**WORK TASK:** Every line of the material needs an exact copy, apart from the images.

==== RECORDS FOR THE TASK

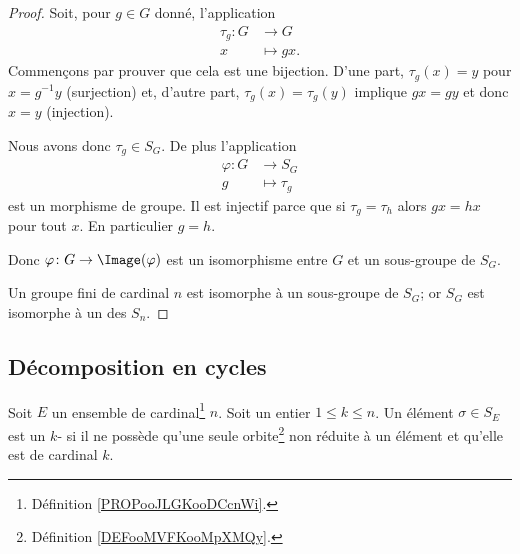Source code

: \begin{proof}
	Soit, pour \( g\in G\) donné, l'application
	\begin{equation}
		\begin{aligned}
			\tau_g\colon G & \to G       \\
			x              & \mapsto gx.
		\end{aligned}
	\end{equation}
	Commençons par prouver que cela est une bijection.  D'une part, \( \tau_g(x)=y\) pour \( x=g^{-1} y\) (surjection) et, d'autre part, \( \tau_g(x)=\tau_g(y)\) implique \( gx=gy\) et donc \( x=y\) (injection).

	Nous avons donc \( \tau_g\in S_G\). De plus l'application
	\begin{equation}
		\begin{aligned}
			\varphi\colon G & \to S_G        \\
			g               & \mapsto \tau_g
		\end{aligned}
	\end{equation}
	est un morphisme de groupe. Il est injectif parce que si \( \tau_g=\tau_h\) alors \( gx=hx\) pour tout \( x\). En particulier \( g=h\).

	Donc \( \varphi\colon G\to \Image(\varphi)\) est un isomorphisme entre \( G\) et un sous-groupe de \( S_G\).

	Un groupe fini de cardinal \( n\) est isomorphe à un sous-groupe de \( S_G\); or \( S_G\) est isomorphe à un des \( S_n\).
\end{proof}


\subsection{Décomposition en cycles}

\begin{definition}
	Soit \( E\) un ensemble de cardinal\footnote{Définition \ref{PROPooJLGKooDCcnWi}.} \( n\). Soit un entier \( 1\leq k\leq n\). Un élément \( \sigma\in S_E\) est un \( k\)- si il ne possède qu'une seule orbite\footnote{Définition \ref{DEFooMVFKooMpXMQy}.} non réduite à un élément et qu'elle est de cardinal \( k\).
\end{definition}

========

**RESPONSE AREA:**
Source code

: \begin{proof}
	Soit, pour \( g\in G\) donné, l'application
	\begin{equation}
		\begin{aligned}
			\tau_g\colon G & \to G       \\
			x              & \mapsto gx.
		\end{aligned}
	\end{equation}
	Commençons par prouver que cela est une bijection.  D'une part, \( \tau_g(x)=y\) pour \( x=g^{-1} y\) (surjection) et, d'autre part, \( \tau_g(x)=\tau_g(y)\) implique \( gx=gy\) et donc \( x=y\) (injection).

	Nous avons donc \( \tau_g\in S_G\). De plus l'application
	\begin{equation}
		\begin{aligned}
			\varphi\colon G & \to S_G        \\
			g               & \mapsto \tau_g
		\end{aligned}
	\end{equation}
	est un morphisme de groupe. Il est injectif parce que si \( \tau_g=\tau_h\) alors \( gx=hx\) pour tout \( x\). En particulier \( g=h\).

	Donc \( \varphi\colon G\to \Image(\varphi)\) est un isomorphisme entre \( G\) et un sous-groupe de \( S_G\).

	Un groupe fini de cardinal \( n\) est isomorphe à un sous-groupe de \( S_G\); or \( S_G\) est isomorphe à un des \( S_n\).
\end{proof}


\subsection{Décomposition en cycles}

\begin{definition}
	Soit \( E\) un ensemble de cardinal\footnote{Définition \ref{PROPooJLGKooDCcnWi}.} \( n\). Soit un entier \( 1\leq k\leq n\). Un élément \( \sigma\in S_E\) est un \( k\)- si il ne possède qu'une seule orbite\footnote{Définition \ref{DEFooMVFKooMpXMQy}.} non réduite à un élément et qu'elle est de cardinal \( k\).
\end{definition}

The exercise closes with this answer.